Directions.
Only the lines containing the string "MNDC" are needed; copy all of them from the listing.

Records provided.
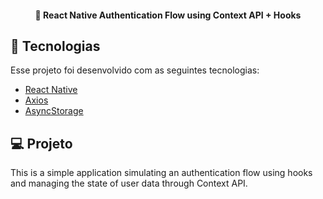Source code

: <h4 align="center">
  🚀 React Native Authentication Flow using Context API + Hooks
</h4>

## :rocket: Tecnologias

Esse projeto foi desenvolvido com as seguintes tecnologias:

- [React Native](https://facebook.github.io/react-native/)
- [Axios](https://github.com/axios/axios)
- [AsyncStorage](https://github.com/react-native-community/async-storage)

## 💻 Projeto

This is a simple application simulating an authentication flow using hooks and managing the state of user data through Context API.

==

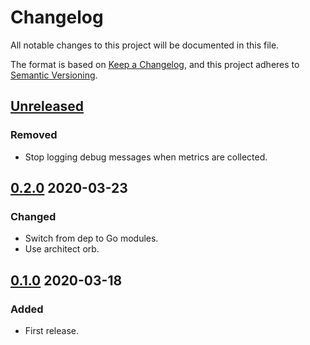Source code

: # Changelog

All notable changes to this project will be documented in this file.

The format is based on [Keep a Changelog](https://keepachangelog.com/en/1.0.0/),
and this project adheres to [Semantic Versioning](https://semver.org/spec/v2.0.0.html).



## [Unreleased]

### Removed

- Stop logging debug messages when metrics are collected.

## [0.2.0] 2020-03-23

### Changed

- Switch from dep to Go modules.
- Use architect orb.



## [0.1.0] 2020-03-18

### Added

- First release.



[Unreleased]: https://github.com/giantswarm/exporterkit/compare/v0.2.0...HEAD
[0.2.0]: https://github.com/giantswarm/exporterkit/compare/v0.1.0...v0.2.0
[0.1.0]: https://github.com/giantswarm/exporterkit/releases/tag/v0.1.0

* * *

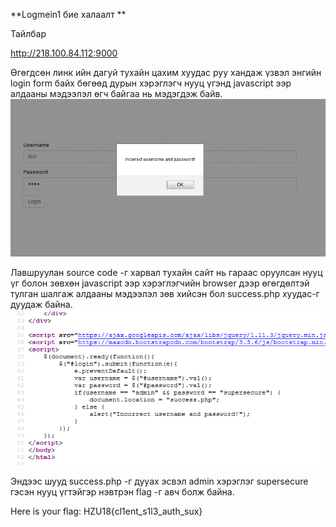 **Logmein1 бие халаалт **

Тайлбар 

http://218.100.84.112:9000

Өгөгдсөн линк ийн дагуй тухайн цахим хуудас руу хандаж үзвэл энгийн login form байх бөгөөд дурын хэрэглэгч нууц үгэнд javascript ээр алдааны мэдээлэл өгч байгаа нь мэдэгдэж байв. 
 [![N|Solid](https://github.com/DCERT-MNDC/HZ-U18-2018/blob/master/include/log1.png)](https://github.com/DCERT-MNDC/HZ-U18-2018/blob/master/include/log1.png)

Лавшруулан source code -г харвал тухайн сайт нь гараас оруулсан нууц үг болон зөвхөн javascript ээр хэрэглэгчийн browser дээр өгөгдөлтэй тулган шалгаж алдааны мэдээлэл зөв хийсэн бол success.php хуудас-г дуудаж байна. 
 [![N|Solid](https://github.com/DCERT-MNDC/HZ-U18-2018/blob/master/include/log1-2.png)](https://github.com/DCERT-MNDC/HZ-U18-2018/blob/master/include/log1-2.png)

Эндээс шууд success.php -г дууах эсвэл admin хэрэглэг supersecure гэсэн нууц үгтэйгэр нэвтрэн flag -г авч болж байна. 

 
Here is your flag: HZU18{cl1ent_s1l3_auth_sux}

Task response.
 [![N|Solid](https://github.com/DCERT-MNDC/HZ-U18-2018/blob/master/include/log1.png)](https://github.com/DCERT-MNDC/HZ-U18-2018/blob/master/include/log1.png)
 [![N|Solid](https://github.com/DCERT-MNDC/HZ-U18-2018/blob/master/include/log1-2.png)](https://github.com/DCERT-MNDC/HZ-U18-2018/blob/master/include/log1-2.png)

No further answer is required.